_EXERCISE PROMPT_. Count the lines below that contain the word "enumerate" and give only the number.

[Plain-text document sources]
>>>>>

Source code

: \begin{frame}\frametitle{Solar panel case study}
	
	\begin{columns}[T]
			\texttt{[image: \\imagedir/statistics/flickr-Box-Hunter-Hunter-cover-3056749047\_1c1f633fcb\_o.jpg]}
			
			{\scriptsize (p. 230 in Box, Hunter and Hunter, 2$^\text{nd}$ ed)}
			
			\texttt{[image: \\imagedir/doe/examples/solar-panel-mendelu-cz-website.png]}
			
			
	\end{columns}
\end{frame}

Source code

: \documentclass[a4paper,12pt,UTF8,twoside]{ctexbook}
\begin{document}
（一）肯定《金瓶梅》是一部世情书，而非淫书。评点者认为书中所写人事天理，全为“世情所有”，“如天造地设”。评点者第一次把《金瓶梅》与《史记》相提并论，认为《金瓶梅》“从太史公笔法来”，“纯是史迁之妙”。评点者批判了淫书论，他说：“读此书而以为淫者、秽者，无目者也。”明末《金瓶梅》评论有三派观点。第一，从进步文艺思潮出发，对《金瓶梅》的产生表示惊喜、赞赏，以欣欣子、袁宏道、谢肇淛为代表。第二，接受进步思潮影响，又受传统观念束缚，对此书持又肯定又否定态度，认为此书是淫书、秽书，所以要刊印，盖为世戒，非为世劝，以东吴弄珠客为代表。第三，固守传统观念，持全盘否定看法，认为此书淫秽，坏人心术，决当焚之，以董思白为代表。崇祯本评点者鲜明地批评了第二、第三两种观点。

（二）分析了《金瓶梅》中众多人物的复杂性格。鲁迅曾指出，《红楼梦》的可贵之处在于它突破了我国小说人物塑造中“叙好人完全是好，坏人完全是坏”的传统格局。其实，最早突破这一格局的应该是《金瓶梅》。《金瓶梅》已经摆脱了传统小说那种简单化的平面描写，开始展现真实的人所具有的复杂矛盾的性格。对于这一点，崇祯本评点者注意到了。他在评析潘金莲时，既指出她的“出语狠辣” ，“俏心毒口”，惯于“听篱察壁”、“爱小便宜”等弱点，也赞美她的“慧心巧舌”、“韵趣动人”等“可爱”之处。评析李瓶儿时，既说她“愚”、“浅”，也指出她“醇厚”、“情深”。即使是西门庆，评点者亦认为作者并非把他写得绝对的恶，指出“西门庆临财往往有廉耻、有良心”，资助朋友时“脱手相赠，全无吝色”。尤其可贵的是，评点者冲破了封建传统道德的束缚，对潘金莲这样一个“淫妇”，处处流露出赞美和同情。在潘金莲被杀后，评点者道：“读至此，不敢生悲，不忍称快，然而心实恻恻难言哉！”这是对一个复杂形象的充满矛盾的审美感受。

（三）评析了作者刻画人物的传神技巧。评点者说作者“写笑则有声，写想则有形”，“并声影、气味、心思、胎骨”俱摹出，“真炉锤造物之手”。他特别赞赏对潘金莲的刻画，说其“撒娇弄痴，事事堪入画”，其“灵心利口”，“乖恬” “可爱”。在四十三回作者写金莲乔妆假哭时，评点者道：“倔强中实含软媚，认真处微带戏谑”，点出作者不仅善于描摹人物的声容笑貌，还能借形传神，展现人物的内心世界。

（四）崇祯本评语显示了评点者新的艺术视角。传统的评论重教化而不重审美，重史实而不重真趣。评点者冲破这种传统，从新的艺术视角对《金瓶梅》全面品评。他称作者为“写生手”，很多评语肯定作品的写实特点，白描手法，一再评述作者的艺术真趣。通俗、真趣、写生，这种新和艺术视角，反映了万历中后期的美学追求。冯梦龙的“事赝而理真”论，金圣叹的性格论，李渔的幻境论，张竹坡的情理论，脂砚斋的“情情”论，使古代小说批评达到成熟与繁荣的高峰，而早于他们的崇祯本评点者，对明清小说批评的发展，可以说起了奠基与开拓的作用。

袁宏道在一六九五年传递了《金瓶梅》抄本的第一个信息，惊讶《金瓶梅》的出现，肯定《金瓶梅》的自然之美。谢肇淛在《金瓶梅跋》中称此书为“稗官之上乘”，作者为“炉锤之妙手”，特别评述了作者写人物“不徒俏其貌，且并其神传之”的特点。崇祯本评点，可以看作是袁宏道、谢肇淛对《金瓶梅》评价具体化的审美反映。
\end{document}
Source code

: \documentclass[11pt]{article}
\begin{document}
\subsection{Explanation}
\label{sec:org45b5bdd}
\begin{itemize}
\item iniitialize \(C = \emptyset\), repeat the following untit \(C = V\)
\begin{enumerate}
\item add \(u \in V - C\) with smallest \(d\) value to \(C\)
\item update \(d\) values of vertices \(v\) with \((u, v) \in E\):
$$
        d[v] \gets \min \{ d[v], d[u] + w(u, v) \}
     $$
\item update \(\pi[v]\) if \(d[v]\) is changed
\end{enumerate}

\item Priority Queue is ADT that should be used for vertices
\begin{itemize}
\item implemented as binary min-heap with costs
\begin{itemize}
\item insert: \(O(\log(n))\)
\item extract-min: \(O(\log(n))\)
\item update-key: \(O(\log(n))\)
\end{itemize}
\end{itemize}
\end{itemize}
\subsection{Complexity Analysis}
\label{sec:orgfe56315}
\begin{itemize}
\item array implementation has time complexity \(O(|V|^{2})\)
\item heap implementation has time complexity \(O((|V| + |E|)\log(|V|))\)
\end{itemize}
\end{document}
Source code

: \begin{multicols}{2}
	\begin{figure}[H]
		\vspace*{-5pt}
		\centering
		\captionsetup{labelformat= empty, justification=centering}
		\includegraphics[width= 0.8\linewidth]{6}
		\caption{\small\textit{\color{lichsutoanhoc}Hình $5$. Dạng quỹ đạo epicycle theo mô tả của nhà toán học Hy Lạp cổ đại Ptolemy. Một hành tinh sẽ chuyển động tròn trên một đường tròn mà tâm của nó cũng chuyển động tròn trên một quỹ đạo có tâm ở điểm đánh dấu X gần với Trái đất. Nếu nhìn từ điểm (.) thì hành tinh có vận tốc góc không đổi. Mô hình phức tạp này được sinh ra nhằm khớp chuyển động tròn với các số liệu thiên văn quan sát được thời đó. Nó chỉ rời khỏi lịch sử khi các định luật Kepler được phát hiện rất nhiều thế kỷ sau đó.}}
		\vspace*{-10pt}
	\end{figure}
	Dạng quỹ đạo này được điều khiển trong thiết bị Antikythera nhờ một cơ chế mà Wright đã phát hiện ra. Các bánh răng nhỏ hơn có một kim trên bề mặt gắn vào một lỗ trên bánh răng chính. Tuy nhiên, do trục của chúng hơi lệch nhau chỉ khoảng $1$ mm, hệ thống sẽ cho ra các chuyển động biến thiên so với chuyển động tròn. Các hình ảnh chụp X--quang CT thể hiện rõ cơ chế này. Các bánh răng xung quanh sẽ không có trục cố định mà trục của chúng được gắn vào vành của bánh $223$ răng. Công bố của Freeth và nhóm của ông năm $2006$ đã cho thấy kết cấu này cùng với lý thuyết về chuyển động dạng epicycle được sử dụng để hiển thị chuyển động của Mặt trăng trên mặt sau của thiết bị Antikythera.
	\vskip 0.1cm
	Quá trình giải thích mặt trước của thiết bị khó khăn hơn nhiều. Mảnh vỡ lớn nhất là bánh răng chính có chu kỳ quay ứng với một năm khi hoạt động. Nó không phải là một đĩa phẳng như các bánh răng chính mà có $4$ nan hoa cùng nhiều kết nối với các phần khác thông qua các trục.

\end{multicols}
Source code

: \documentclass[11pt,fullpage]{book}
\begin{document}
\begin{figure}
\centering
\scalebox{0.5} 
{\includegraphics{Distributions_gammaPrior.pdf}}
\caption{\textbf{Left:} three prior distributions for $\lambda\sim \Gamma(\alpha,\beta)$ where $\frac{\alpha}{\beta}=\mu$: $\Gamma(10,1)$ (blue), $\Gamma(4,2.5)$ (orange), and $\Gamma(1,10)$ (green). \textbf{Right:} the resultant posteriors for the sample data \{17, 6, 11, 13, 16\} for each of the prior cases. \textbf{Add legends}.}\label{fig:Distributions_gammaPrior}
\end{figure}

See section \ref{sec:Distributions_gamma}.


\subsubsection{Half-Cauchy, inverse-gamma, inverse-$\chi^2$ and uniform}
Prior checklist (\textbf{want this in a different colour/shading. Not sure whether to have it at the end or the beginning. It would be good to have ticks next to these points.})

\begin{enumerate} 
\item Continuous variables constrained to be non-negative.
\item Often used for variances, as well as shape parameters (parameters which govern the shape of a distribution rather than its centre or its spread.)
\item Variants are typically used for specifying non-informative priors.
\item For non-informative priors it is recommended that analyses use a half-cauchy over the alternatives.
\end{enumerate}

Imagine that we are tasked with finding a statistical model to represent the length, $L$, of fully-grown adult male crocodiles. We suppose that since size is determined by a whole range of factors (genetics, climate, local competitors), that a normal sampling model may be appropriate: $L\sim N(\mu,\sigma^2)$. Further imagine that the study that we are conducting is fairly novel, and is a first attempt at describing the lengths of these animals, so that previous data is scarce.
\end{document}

<<<<<

_RESPONSE_. 4